***** Data

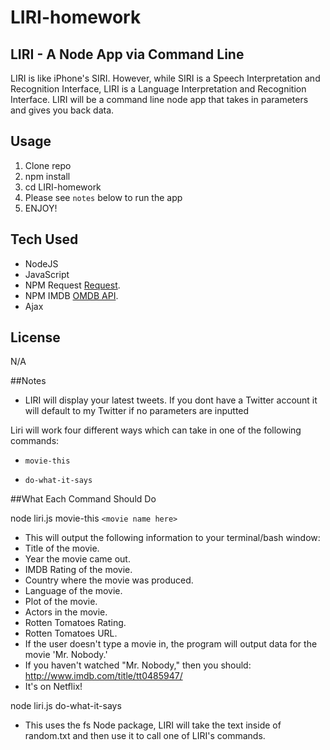 # LIRI-homework
## LIRI - A Node App via Command Line 

LIRI is like iPhone's SIRI. However, while SIRI is a Speech Interpretation and Recognition Interface, LIRI is a Language Interpretation and Recognition Interface. LIRI will be a command line node app that takes in parameters and gives you back data.

## Usage

1. Clone repo
2. npm install
3. cd LIRI-homework
4. Please see `notes` below to run the app 
5. ENJOY! 

## Tech Used 

* NodeJS
* JavaScript
* NPM Request [Request](https://www.npmjs.com/package/request).
* NPM IMDB    [OMDB API](http://www.omdbapi.com).
* Ajax 

## License

N/A

##Notes 

* LIRI will display your latest tweets. If you dont have a Twitter account it will default to my Twitter if no parameters are inputted


Liri will work four different ways which can take in one of the following commands:

* `movie-this`

* `do-what-it-says`

##What Each Command Should Do

node liri.js movie-this `<movie name here>`
* This will output the following information to your terminal/bash window:
* Title of the movie.
* Year the movie came out.
* IMDB Rating of the movie.
* Country where the movie was produced.
* Language of the movie.
* Plot of the movie.
* Actors in the movie.
* Rotten Tomatoes Rating.
* Rotten Tomatoes URL.
* If the user doesn't type a movie in, the program will output data for the movie 'Mr. Nobody.'
* If you haven't watched "Mr. Nobody," then you should: http://www.imdb.com/title/tt0485947/
* It's on Netflix!

node liri.js do-what-it-says
* This uses the fs Node package, LIRI will take the text inside of random.txt and then use it to call one of LIRI's commands.
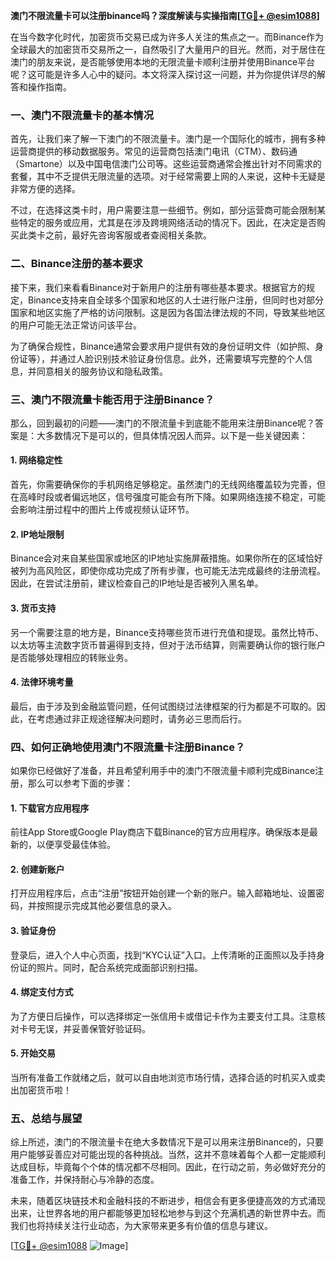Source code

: **澳门不限流量卡可以注册binance吗？深度解读与实操指南[[TG💪+ @esim1088](https://t.me/s/esim1088)]**

在当今数字化时代，加密货币交易已成为许多人关注的焦点之一。而Binance作为全球最大的加密货币交易所之一，自然吸引了大量用户的目光。然而，对于居住在澳门的朋友来说，是否能够使用本地的无限流量卡顺利注册并使用Binance平台呢？这可能是许多人心中的疑问。本文将深入探讨这一问题，并为你提供详尽的解答和操作指南。

### 一、澳门不限流量卡的基本情况

首先，让我们来了解一下澳门的不限流量卡。澳门是一个国际化的城市，拥有多种运营商提供的移动数据服务。常见的运营商包括澳门电讯（CTM）、数码通（Smartone）以及中国电信澳门公司等。这些运营商通常会推出针对不同需求的套餐，其中不乏提供无限流量的选项。对于经常需要上网的人来说，这种卡无疑是非常方便的选择。

不过，在选择这类卡时，用户需要注意一些细节。例如，部分运营商可能会限制某些特定的服务或应用，尤其是在涉及跨境网络活动的情况下。因此，在决定是否购买此类卡之前，最好先咨询客服或者查阅相关条款。

### 二、Binance注册的基本要求

接下来，我们来看看Binance对于新用户的注册有哪些基本要求。根据官方的规定，Binance支持来自全球多个国家和地区的人士进行账户注册，但同时也对部分国家和地区实施了严格的访问限制。这是因为各国法律法规的不同，导致某些地区的用户可能无法正常访问该平台。

为了确保合规性，Binance通常会要求用户提供有效的身份证明文件（如护照、身份证等），并通过人脸识别技术验证身份信息。此外，还需要填写完整的个人信息，并同意相关的服务协议和隐私政策。

### 三、澳门不限流量卡能否用于注册Binance？

那么，回到最初的问题——澳门的不限流量卡到底能不能用来注册Binance呢？答案是：大多数情况下是可以的，但具体情况因人而异。以下是一些关键因素：

#### 1. 网络稳定性
首先，你需要确保你的手机网络足够稳定。虽然澳门的无线网络覆盖较为完善，但在高峰时段或者偏远地区，信号强度可能会有所下降。如果网络连接不稳定，可能会影响注册过程中的图片上传或视频认证环节。

#### 2. IP地址限制
Binance会对来自某些国家或地区的IP地址实施屏蔽措施。如果你所在的区域恰好被列为高风险区，即使你成功完成了所有步骤，也可能无法完成最终的注册流程。因此，在尝试注册前，建议检查自己的IP地址是否被列入黑名单。

#### 3. 货币支持
另一个需要注意的地方是，Binance支持哪些货币进行充值和提现。虽然比特币、以太坊等主流数字货币普遍得到支持，但对于法币结算，则需要确认你的银行账户是否能够处理相应的转账业务。

#### 4. 法律环境考量
最后，由于涉及到金融监管问题，任何试图绕过法律框架的行为都是不可取的。因此，在考虑通过非正规途径解决问题时，请务必三思而后行。

### 四、如何正确地使用澳门不限流量卡注册Binance？

如果你已经做好了准备，并且希望利用手中的澳门不限流量卡顺利完成Binance注册，那么可以参考下面的步骤：

#### 1. 下载官方应用程序
前往App Store或Google Play商店下载Binance的官方应用程序。确保版本是最新的，以便享受最佳体验。

#### 2. 创建新账户
打开应用程序后，点击“注册”按钮开始创建一个新的账户。输入邮箱地址、设置密码，并按照提示完成其他必要信息的录入。

#### 3. 验证身份
登录后，进入个人中心页面，找到“KYC认证”入口。上传清晰的正面照以及手持身份证的照片。同时，配合系统完成面部识别扫描。

#### 4. 绑定支付方式
为了方便日后操作，可以选择绑定一张信用卡或借记卡作为主要支付工具。注意核对卡号无误，并妥善保管好验证码。

#### 5. 开始交易
当所有准备工作就绪之后，就可以自由地浏览市场行情，选择合适的时机买入或卖出加密货币啦！

### 五、总结与展望

综上所述，澳门的不限流量卡在绝大多数情况下是可以用来注册Binance的，只要用户能够妥善应对可能出现的各种挑战。当然，这并不意味着每个人都一定能顺利达成目标，毕竟每个个体的情况都不尽相同。因此，在行动之前，务必做好充分的准备工作，并保持耐心与冷静的态度。

未来，随着区块链技术和金融科技的不断进步，相信会有更多便捷高效的方式涌现出来，让世界各地的用户都能够更加轻松地参与到这个充满机遇的新世界中去。而我们也将持续关注行业动态，为大家带来更多有价值的信息与建议。

[[TG💪+ @esim1088](https://t.me/s/esim1088) ![Image](https://i.postimg.cc/4NQfJmqS/Snipaste-2025-05-13-00-14-12.png)]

**********

# Task description
In the records above, find the line with "node liri.js do-what-it-says" and the line with "首先，让我们来了解一下澳门的"; please transcribe exactly those two lines and all lines between them, omitting any picture.

# Reply
node liri.js do-what-it-says
* This uses the fs Node package, LIRI will take the text inside of random.txt and then use it to call one of LIRI's commands.
Source code

: **澳门不限流量卡可以注册binance吗？深度解读与实操指南[[TG💪+ @esim1088](https://t.me/s/esim1088)]**

在当今数字化时代，加密货币交易已成为许多人关注的焦点之一。而Binance作为全球最大的加密货币交易所之一，自然吸引了大量用户的目光。然而，对于居住在澳门的朋友来说，是否能够使用本地的无限流量卡顺利注册并使用Binance平台呢？这可能是许多人心中的疑问。本文将深入探讨这一问题，并为你提供详尽的解答和操作指南。

### 一、澳门不限流量卡的基本情况

首先，让我们来了解一下澳门的不限流量卡。澳门是一个国际化的城市，拥有多种运营商提供的移动数据服务。常见的运营商包括澳门电讯（CTM）、数码通（Smartone）以及中国电信澳门公司等。这些运营商通常会推出针对不同需求的套餐，其中不乏提供无限流量的选项。对于经常需要上网的人来说，这种卡无疑是非常方便的选择。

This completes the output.